Here at GreenCarReports.com, we read a lot. And increasingly, our friends send us stuff they think we'd be interested in. Which is how we came across an abstract of a study done by one Christopher R. Knittel at the University of California-Davis.

Knittel looked at the factors affecting carmakers' corporate average fuel economy (CAFE) from 1980 to now, in particular the tradeoffs among engine power, vehicle weight, and gas mileage. His conclusion?

The results suggest that if weight, horsepower and torque were held at their 1980 levels, fuel economy for both passenger cars and light trucks could have increased by nearly 50 percent from 1980 to 2006; this is in stark contrast to the 15 percent by which fuel economy actually increased.

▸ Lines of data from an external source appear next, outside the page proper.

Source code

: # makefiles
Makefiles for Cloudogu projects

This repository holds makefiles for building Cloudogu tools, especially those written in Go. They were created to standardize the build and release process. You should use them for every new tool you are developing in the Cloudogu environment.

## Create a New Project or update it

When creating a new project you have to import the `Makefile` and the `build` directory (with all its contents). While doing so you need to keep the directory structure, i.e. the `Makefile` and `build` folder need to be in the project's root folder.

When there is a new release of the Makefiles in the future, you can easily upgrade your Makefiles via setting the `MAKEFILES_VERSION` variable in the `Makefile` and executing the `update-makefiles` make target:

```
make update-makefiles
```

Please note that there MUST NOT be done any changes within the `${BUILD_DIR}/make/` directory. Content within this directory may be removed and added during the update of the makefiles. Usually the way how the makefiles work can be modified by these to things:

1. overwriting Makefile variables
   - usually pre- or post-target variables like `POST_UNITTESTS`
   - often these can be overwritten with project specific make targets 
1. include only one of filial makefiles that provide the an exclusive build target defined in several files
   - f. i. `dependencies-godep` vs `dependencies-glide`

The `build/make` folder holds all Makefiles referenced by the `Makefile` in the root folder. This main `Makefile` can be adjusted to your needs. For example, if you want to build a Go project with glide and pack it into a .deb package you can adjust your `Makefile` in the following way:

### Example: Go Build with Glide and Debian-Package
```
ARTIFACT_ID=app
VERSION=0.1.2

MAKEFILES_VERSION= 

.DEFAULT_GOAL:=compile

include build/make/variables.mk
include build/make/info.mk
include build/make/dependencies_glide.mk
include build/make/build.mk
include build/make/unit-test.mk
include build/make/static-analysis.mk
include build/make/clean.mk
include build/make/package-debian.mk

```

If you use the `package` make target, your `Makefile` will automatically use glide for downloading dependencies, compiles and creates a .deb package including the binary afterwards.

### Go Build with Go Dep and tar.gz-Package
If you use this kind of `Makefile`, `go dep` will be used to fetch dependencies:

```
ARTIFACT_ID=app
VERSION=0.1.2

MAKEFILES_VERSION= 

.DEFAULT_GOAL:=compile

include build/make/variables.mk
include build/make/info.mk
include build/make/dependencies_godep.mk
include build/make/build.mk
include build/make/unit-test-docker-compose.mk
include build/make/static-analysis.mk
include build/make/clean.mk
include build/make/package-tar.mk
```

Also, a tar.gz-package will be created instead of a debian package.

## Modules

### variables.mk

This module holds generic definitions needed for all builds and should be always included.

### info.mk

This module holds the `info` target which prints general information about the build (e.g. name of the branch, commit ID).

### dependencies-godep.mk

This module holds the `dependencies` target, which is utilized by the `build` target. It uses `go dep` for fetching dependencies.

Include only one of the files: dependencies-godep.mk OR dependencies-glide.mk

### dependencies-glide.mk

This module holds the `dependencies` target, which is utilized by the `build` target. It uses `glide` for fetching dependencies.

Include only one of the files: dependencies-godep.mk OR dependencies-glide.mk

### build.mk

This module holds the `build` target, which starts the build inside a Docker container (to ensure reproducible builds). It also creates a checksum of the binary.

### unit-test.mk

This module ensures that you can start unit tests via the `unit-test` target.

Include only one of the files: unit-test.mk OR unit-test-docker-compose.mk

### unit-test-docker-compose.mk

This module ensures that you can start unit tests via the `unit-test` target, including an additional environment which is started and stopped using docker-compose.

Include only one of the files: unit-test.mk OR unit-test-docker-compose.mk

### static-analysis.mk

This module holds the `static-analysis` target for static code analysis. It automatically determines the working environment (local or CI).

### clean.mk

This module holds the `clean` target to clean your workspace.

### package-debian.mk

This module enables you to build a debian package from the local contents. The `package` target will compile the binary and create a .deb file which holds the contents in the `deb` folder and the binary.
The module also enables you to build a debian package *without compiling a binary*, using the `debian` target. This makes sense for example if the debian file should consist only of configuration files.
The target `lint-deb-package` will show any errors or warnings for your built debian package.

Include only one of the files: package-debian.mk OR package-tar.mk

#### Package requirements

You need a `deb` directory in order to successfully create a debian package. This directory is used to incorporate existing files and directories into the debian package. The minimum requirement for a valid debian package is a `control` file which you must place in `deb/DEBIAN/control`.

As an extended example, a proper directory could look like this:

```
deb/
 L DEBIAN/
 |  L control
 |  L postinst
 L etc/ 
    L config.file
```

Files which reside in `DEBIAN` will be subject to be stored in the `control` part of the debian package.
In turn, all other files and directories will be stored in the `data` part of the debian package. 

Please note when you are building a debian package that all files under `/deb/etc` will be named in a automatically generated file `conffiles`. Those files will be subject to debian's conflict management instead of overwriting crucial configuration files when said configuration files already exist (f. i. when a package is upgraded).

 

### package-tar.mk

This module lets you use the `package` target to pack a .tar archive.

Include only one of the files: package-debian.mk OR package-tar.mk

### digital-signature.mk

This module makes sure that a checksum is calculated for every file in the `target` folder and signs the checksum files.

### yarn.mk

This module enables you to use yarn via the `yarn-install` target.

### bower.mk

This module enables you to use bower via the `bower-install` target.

In other words, automakers made cars and trucks both faster and heavier, so gas mileage increased only 15 percent; if they'd kept weight and performance constant, mileage could have risen 50 percent.

Of course, much of that weight gain is due to added safety equipment (e.g. stronger structures, multiple airbags) and more features (e.g. electric seats, multi-speaker stereo systems). Consumers like those things; they like quicker acceleration, too.

There's more: Once technological progress is considered, meeting the CAFE standards adopted in 2007 will require halting the observed increases in weight and engine power characteristics.

But those regulations, from the Bush Administration, have been superseded by the more aggressive CAFE standards announced in May by the Obama Administration. Those standards, says Knittel, "while certainly attainable, [will] require non-trivial 'downsizing'."

We're not sure we agree with Knittel on that last point. We'd replace "downsizing" with "lightweighting" and "fitting more efficient engines" that use gasoline direct injection and turbochargers. As we've said, we won't all be driving golf carts under the new standards.

As we've also noted, the market may drive a shift to smaller, more efficient vehicles if gasoline prices rise--or other incentives in a US government energy policy raise the price of fuel. But that shoe hasn't dropped yet.

Knittel's full 53-page report, Automobiles on Steroids: Product Attribute Trade-Offs and Technological Progress in the Automobile Sector, can be downloaded as a PDF at the link below.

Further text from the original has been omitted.